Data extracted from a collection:
────────

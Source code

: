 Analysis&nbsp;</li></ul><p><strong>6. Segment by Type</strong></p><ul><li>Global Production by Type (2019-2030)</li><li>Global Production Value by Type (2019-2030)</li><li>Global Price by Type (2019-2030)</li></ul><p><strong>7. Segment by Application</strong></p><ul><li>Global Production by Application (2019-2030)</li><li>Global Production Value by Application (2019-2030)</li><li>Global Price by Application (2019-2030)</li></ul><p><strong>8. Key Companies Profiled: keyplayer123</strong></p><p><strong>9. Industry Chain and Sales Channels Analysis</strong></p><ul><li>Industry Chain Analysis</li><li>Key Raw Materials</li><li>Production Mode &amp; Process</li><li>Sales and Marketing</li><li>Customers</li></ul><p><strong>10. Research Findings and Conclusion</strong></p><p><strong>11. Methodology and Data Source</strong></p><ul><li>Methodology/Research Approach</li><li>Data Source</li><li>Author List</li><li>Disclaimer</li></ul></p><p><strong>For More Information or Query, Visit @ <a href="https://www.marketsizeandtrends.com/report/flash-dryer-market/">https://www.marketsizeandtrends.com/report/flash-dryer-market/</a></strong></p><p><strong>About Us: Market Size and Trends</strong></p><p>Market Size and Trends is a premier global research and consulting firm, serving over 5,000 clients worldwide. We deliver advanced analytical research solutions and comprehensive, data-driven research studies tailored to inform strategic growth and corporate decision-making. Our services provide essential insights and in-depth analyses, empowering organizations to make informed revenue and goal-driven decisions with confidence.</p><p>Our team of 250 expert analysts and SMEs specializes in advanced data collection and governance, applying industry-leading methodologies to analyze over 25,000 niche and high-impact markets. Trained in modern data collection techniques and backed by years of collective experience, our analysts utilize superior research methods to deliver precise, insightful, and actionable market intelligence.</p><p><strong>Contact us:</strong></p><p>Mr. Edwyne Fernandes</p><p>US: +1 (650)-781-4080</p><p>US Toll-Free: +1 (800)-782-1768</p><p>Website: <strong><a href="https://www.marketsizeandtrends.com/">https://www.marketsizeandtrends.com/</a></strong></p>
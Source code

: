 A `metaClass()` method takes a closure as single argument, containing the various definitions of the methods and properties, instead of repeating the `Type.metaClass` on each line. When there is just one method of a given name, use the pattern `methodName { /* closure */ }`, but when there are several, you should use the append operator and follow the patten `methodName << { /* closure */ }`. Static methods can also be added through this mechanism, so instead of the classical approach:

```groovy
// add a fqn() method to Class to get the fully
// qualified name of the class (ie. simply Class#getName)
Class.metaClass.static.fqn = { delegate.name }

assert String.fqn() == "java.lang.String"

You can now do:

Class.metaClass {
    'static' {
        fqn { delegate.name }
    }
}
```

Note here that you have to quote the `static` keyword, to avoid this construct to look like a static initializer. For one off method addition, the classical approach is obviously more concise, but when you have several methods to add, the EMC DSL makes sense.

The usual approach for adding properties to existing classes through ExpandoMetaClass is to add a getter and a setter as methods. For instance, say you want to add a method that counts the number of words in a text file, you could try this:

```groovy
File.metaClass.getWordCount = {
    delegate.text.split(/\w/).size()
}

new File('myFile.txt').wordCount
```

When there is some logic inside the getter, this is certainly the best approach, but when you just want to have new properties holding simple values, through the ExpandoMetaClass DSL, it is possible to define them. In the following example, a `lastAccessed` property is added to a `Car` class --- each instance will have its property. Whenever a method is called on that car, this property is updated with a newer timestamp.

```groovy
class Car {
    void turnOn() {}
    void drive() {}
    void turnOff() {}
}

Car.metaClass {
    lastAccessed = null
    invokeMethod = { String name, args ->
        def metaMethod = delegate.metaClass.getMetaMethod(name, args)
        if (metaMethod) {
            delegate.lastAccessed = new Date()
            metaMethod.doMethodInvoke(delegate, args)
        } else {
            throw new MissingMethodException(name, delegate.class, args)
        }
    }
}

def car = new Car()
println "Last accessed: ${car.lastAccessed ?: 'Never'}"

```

────────

Assignment:
Select all lines with the word "have" from the entries above.

Answer area:
Note here that you have to quote the `static` keyword, to avoid this construct to look like a static initializer. For one off method addition, the classical approach is obviously more concise, but when you have several methods to add, the EMC DSL makes sense.
When there is some logic inside the getter, this is certainly the best approach, but when you just want to have new properties holding simple values, through the ExpandoMetaClass DSL, it is possible to define them. In the following example, a `lastAccessed` property is added to a `Car` class --- each instance will have its property. Whenever a method is called on that car, this property is updated with a newer timestamp.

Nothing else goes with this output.